■ Problem description ■
The answer should consist of each line from the data below that includes "upplýsingar".

■ Material provided ■

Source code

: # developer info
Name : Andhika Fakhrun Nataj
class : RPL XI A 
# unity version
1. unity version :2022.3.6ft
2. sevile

* * *

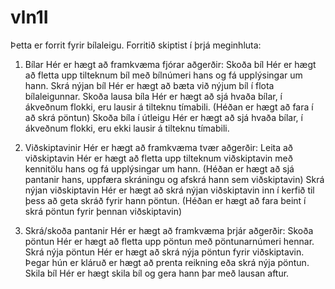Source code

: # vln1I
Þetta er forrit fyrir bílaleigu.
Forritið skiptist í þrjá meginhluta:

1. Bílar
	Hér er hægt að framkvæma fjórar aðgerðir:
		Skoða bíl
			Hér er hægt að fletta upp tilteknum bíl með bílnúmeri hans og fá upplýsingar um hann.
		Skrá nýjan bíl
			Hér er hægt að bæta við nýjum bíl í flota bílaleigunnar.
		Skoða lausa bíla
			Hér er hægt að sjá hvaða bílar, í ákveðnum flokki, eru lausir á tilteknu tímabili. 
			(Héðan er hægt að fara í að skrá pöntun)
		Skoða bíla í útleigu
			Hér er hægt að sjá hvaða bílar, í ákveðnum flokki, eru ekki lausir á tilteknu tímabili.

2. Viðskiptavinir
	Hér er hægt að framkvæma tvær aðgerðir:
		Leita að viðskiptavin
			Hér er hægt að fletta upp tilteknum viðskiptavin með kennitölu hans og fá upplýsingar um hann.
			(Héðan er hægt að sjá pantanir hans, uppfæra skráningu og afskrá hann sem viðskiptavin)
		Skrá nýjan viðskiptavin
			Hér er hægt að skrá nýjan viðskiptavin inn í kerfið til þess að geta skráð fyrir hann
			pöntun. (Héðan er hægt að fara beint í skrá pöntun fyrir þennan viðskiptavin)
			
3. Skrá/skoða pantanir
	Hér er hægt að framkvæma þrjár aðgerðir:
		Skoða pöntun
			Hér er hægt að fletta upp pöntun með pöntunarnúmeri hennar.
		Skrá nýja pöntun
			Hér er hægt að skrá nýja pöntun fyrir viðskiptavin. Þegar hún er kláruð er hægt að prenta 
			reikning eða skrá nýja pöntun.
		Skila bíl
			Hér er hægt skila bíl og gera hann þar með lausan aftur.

■ Solved problem ■
			Hér er hægt að fletta upp tilteknum bíl með bílnúmeri hans og fá upplýsingar um hann.
			Hér er hægt að fletta upp tilteknum viðskiptavin með kennitölu hans og fá upplýsingar um hann.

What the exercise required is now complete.